_Exercise description_.
Search the records for the string "Java反序列化RCE", and show each line where it appears.

Dataset entries:
┄┄┄┄┄┄┄┄┄┄┄┄┄┄┄┄┄┄┄┄

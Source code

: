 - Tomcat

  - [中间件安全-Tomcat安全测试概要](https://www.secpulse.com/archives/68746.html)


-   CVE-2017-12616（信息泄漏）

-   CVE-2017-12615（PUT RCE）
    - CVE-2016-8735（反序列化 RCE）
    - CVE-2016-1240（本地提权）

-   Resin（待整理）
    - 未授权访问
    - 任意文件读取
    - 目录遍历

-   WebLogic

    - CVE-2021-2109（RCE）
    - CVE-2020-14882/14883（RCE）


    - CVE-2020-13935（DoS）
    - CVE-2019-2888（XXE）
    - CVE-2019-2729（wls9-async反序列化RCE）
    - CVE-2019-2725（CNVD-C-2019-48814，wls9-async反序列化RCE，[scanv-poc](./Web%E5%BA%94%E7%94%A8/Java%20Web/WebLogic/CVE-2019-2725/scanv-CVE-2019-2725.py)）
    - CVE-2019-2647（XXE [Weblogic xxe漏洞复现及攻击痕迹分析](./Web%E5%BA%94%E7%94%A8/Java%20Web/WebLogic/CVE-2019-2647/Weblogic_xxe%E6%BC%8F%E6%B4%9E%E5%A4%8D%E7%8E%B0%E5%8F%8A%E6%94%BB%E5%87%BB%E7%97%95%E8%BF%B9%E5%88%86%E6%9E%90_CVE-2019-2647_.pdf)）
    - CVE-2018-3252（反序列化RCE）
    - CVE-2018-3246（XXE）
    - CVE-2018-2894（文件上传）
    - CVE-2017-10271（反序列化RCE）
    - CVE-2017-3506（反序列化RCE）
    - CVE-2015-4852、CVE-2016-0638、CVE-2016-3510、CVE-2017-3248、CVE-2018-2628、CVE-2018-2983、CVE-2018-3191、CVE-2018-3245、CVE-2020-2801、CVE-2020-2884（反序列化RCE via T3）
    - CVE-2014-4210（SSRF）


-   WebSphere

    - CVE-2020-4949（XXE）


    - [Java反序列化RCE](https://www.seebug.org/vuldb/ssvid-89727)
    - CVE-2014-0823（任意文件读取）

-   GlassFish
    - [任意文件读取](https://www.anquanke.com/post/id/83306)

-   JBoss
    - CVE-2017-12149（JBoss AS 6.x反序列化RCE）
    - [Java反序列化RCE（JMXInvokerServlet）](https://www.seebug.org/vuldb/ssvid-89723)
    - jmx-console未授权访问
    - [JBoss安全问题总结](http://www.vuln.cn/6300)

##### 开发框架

┄┄┄┄┄┄┄┄┄┄┄┄┄┄┄┄┄┄┄┄

_Your solution_.
    - [Java反序列化RCE](https://www.seebug.org/vuldb/ssvid-89727)
    - [Java反序列化RCE（JMXInvokerServlet）](https://www.seebug.org/vuldb/ssvid-89723)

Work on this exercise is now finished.